"""

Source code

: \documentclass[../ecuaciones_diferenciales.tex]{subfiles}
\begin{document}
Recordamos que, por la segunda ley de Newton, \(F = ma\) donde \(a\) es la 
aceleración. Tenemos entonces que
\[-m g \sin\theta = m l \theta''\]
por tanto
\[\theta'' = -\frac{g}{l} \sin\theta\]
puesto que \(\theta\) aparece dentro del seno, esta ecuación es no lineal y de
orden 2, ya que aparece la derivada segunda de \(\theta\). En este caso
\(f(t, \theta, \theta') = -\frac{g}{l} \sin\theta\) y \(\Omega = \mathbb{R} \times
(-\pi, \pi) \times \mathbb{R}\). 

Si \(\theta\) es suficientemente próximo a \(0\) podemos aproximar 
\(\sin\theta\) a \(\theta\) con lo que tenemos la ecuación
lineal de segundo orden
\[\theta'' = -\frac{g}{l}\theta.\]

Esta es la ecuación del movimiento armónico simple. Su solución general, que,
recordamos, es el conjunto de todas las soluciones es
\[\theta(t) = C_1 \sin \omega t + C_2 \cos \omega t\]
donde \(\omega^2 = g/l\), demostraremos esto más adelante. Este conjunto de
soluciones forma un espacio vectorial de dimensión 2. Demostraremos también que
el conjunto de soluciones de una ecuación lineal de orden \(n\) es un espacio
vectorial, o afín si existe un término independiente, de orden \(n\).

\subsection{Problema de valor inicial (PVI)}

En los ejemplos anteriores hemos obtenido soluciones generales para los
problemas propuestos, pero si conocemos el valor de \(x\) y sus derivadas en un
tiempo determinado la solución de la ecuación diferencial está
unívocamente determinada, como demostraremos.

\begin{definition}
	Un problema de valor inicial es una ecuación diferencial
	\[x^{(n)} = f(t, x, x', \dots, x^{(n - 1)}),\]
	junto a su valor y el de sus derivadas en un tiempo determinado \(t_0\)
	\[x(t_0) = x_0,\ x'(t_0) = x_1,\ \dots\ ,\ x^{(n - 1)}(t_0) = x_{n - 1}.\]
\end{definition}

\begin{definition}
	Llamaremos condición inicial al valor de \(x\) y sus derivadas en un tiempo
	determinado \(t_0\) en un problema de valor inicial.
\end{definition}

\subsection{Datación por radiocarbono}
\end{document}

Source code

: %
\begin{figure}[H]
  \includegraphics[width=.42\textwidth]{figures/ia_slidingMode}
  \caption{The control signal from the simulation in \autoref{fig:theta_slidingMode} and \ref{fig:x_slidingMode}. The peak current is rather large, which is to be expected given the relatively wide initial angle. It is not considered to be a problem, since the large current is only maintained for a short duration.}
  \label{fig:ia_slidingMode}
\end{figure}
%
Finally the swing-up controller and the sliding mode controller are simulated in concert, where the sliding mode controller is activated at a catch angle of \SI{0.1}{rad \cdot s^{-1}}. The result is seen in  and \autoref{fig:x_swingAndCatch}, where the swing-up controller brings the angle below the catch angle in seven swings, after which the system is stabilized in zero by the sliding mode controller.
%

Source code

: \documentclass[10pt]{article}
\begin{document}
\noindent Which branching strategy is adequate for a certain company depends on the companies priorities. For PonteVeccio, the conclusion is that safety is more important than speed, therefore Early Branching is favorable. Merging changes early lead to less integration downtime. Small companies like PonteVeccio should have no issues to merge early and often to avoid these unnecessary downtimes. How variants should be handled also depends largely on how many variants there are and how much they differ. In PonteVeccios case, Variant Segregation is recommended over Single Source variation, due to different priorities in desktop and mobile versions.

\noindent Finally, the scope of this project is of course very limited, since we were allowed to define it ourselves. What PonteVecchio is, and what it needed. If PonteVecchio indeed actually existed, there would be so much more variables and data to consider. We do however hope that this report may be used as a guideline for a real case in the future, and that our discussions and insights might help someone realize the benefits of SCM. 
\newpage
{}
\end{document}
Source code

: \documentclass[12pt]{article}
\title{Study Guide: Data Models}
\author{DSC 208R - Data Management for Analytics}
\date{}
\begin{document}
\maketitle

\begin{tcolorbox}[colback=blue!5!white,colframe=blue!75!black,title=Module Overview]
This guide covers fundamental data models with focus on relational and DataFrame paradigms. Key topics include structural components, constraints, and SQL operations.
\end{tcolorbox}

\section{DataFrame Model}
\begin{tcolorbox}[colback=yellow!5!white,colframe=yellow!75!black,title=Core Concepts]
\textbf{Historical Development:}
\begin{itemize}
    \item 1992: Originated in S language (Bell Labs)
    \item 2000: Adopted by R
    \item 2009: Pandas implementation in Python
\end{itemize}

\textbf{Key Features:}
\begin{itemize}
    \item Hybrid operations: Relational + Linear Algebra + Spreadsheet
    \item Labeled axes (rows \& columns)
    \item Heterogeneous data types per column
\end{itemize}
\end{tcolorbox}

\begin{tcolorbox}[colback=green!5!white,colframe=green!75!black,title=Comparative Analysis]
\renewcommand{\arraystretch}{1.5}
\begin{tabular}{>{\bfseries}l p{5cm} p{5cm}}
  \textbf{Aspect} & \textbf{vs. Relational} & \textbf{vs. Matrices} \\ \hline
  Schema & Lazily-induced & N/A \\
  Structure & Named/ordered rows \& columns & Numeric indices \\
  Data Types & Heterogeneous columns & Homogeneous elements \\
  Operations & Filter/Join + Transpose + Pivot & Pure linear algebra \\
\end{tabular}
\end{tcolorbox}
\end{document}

"""
"""

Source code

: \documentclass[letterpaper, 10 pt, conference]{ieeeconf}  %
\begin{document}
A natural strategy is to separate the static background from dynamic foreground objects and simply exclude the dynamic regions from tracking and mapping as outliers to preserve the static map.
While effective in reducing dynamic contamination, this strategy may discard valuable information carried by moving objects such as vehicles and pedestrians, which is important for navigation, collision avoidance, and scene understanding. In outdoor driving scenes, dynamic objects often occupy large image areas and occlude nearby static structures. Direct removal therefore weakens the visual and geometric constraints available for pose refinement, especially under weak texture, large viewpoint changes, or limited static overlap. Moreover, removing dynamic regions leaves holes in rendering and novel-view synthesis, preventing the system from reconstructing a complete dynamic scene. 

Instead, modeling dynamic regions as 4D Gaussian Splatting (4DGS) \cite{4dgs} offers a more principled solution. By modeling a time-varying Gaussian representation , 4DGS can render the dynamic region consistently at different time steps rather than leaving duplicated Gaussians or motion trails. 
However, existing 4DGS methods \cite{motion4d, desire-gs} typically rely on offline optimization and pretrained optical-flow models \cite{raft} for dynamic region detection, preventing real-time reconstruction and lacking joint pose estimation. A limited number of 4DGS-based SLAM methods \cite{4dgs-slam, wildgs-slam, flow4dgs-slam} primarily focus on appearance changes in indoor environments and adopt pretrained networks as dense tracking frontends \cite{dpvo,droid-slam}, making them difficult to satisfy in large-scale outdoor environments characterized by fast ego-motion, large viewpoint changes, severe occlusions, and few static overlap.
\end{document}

"""
"""

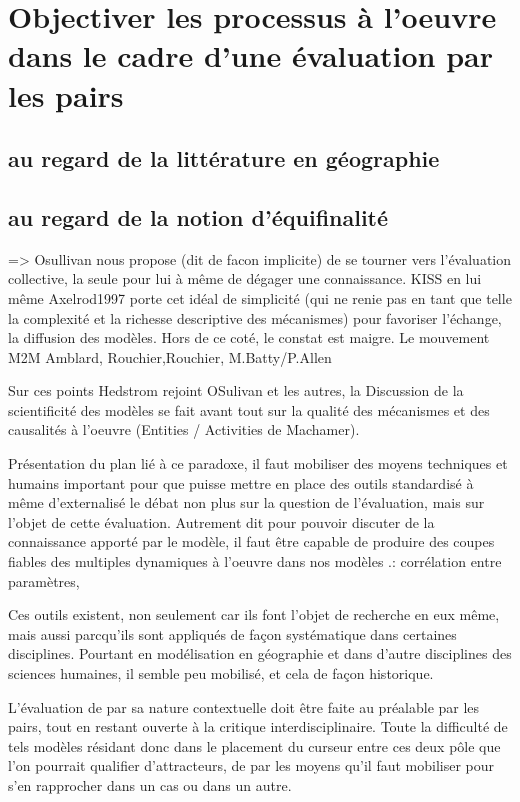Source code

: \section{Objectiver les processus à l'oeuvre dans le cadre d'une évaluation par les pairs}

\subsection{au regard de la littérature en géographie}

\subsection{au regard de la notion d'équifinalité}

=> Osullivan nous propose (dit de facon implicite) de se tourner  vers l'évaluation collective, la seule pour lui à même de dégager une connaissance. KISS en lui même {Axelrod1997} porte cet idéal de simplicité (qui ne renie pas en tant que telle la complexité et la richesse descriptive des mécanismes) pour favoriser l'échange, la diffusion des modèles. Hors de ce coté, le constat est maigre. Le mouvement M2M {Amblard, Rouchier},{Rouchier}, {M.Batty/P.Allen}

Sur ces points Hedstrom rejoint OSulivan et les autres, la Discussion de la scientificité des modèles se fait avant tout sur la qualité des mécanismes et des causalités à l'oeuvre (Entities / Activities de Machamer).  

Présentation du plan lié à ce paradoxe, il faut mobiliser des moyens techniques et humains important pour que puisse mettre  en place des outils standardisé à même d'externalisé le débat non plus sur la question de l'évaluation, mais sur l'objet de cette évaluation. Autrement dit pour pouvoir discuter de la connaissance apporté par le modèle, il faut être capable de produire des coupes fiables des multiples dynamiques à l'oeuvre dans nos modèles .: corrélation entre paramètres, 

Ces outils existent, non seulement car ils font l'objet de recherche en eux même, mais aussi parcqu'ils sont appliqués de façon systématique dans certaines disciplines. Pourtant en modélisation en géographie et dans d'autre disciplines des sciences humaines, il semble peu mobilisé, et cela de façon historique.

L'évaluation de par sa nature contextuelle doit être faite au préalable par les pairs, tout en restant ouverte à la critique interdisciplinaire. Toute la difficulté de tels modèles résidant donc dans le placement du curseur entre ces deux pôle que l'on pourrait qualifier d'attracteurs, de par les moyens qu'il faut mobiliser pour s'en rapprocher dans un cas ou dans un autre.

"""

Task details » Please go through each line of the data and count those that contain the string "black"; give that number alone.

Problem solution » 3